[Supplied material — start]

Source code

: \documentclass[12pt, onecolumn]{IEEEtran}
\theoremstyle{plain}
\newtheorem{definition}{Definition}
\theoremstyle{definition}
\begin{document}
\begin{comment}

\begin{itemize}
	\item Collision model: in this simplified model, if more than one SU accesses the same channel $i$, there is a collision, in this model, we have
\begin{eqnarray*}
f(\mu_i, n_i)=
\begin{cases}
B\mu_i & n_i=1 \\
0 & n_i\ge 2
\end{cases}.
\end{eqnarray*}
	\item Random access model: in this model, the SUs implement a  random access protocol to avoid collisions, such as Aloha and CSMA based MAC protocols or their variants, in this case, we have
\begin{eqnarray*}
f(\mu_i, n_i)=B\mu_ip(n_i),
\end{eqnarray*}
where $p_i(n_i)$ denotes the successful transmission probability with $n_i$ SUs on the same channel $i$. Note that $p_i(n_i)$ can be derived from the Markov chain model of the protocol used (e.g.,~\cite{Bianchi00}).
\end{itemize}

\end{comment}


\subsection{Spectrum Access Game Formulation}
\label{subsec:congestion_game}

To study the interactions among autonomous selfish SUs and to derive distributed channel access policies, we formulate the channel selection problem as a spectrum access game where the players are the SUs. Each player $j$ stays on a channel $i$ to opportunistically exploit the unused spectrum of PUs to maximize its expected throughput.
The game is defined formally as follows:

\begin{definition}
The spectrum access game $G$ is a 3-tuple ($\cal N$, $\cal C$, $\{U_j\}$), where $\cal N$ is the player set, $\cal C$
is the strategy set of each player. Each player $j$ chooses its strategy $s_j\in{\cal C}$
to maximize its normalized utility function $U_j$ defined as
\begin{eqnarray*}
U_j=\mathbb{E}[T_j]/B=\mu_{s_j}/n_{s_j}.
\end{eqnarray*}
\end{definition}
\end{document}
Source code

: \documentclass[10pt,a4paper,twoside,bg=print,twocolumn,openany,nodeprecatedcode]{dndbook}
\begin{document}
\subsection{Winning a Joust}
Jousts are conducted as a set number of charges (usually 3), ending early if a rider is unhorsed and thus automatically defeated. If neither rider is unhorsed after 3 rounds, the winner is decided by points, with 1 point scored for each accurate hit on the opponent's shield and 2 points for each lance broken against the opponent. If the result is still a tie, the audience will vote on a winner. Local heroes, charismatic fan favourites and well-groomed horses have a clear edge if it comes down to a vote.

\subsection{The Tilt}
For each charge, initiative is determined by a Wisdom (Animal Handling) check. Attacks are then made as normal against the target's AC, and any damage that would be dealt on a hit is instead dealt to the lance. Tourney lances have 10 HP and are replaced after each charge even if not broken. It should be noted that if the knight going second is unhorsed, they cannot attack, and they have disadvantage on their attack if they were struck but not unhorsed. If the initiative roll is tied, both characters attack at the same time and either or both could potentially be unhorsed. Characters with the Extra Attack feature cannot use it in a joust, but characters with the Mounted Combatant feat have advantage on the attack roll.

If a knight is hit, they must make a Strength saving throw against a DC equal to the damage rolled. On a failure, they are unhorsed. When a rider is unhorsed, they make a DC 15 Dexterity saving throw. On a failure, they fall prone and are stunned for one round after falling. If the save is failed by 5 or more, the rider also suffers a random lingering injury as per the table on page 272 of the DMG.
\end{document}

[Supplied material — finish]
[Supplied material — start]

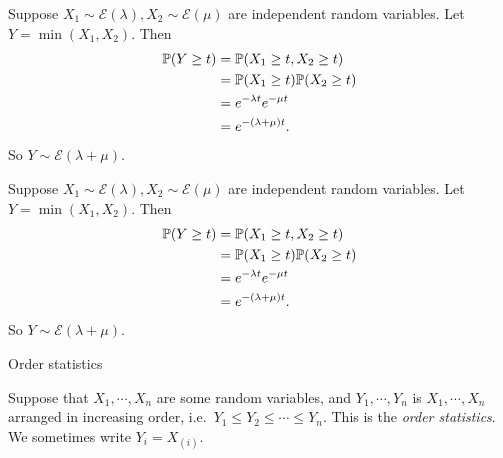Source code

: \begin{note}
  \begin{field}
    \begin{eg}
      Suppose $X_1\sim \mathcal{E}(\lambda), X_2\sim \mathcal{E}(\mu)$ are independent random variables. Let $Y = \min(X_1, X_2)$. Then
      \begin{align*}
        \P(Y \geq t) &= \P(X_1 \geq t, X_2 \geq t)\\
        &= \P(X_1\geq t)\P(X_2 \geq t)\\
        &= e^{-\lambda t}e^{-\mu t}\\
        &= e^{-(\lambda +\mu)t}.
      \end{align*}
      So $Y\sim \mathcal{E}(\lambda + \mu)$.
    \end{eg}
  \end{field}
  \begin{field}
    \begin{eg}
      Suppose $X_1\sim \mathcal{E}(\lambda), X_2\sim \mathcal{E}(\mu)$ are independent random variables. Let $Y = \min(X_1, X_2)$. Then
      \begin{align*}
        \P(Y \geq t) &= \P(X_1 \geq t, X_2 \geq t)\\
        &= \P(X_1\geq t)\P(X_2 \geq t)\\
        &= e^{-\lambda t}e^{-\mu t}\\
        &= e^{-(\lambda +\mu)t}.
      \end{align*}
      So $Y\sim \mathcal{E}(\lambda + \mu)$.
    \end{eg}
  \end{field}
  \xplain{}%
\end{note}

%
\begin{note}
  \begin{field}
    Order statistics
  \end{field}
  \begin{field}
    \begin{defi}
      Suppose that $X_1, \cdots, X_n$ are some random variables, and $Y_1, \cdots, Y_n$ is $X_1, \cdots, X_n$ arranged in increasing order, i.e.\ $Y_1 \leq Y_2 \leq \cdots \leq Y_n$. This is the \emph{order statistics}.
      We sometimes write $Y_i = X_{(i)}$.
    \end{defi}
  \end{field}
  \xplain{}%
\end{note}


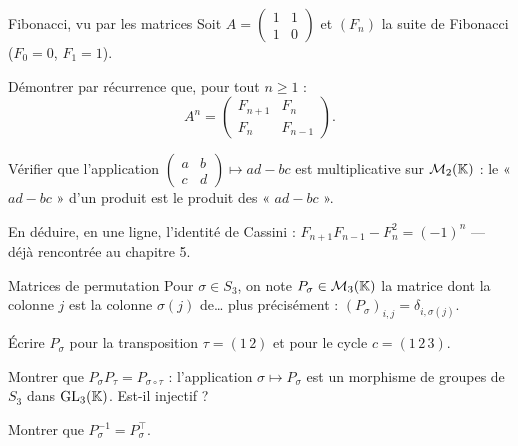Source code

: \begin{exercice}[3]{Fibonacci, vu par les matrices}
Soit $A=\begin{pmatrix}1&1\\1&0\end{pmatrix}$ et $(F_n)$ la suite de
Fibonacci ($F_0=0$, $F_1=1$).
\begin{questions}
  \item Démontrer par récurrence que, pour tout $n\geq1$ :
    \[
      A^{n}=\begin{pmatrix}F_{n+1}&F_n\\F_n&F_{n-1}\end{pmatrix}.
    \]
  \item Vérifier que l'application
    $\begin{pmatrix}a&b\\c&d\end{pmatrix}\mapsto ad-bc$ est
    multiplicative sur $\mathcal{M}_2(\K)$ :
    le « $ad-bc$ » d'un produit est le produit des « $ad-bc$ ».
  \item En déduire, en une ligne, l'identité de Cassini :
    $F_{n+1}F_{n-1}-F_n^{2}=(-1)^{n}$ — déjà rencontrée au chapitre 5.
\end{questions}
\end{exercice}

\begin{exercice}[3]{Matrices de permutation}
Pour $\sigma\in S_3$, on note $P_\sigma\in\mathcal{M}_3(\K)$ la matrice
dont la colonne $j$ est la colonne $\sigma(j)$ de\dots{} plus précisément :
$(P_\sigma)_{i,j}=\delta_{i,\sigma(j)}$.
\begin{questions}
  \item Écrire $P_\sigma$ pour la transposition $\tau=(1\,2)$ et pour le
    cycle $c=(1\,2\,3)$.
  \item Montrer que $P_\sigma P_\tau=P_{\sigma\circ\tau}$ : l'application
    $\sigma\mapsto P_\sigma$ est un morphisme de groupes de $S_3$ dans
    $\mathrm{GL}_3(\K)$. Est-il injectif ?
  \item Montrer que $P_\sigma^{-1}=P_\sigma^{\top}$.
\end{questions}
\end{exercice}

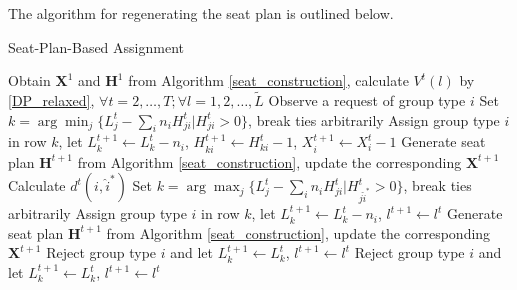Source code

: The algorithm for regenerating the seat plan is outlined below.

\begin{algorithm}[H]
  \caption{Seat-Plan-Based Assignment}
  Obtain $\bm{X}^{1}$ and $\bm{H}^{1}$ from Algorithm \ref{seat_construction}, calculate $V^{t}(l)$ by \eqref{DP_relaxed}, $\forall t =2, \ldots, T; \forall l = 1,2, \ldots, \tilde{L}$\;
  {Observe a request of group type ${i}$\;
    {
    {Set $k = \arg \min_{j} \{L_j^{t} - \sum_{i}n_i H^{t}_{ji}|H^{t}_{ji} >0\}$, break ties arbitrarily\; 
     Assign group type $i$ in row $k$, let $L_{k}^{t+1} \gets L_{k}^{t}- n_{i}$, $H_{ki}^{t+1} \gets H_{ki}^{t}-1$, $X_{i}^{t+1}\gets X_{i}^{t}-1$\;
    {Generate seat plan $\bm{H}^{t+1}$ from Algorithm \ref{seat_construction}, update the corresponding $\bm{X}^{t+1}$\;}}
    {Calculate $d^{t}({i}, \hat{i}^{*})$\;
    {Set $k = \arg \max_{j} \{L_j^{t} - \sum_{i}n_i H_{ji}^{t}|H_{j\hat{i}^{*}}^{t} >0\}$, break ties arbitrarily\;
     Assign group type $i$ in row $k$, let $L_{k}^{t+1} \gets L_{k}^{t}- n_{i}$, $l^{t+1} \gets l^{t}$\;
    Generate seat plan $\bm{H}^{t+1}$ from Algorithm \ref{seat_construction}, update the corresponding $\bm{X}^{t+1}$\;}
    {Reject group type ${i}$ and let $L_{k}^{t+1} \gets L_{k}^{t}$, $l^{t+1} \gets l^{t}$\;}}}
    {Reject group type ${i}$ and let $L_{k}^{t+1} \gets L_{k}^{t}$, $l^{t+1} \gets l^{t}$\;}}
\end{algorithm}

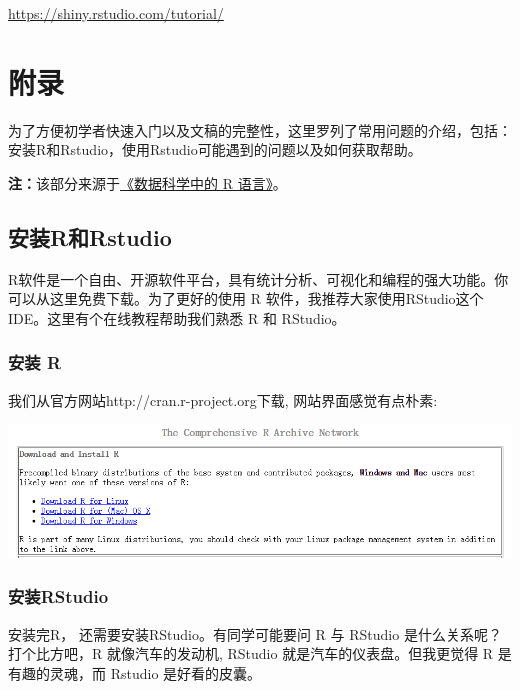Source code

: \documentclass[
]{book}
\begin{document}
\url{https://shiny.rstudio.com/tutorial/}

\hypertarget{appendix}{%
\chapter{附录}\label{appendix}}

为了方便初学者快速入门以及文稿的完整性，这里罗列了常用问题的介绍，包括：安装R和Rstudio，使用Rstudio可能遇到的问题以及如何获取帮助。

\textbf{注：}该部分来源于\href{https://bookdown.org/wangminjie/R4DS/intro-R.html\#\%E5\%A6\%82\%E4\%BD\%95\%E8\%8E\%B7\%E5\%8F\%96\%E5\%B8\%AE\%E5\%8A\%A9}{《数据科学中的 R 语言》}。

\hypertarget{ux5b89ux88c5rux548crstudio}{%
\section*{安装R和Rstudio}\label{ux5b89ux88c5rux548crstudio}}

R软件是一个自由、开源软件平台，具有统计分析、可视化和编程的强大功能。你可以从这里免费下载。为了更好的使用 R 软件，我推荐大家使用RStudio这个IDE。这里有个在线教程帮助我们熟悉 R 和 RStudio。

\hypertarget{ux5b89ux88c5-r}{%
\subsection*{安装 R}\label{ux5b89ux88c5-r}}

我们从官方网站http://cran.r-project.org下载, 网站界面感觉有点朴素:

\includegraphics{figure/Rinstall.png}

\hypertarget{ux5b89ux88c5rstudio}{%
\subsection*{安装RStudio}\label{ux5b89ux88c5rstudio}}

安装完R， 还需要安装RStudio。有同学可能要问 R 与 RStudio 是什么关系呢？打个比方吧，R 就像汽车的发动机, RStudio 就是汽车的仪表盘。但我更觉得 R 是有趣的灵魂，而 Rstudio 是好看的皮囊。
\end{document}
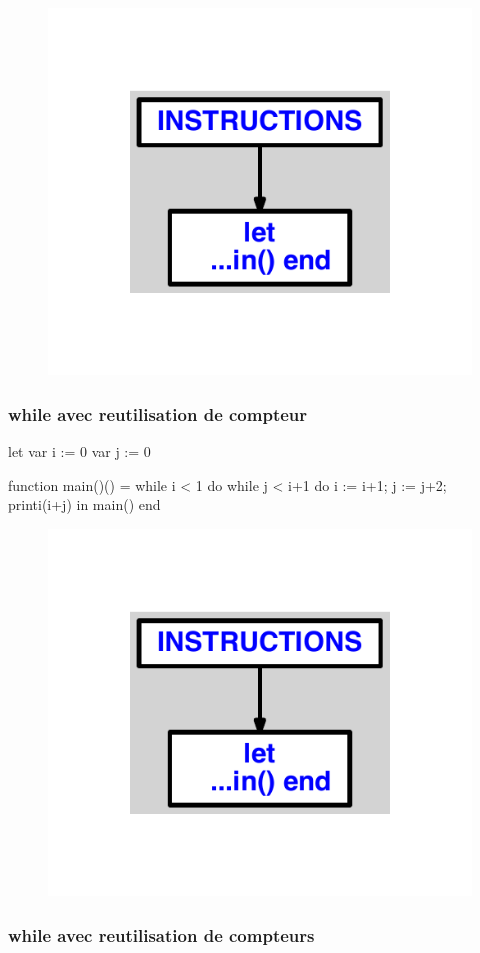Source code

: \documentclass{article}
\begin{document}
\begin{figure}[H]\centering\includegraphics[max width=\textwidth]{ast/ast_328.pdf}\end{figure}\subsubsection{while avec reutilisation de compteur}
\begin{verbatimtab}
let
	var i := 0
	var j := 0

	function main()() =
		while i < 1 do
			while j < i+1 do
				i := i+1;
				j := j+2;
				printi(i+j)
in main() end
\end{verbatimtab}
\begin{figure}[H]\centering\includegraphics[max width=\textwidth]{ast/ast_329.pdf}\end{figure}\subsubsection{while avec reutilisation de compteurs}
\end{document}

[Supplied material — finish]

[The task]:
Select from the material above each line in which the string "while" appears, and list those lines.

[Task result]:
\begin{figure}[H]\centering\includegraphics[max width=\textwidth]{ast/ast_328.pdf}\end{figure}\subsubsection{while avec reutilisation de compteur}
		while i < 1 do
			while j < i+1 do
\begin{figure}[H]\centering\includegraphics[max width=\textwidth]{ast/ast_329.pdf}\end{figure}\subsubsection{while avec reutilisation de compteurs}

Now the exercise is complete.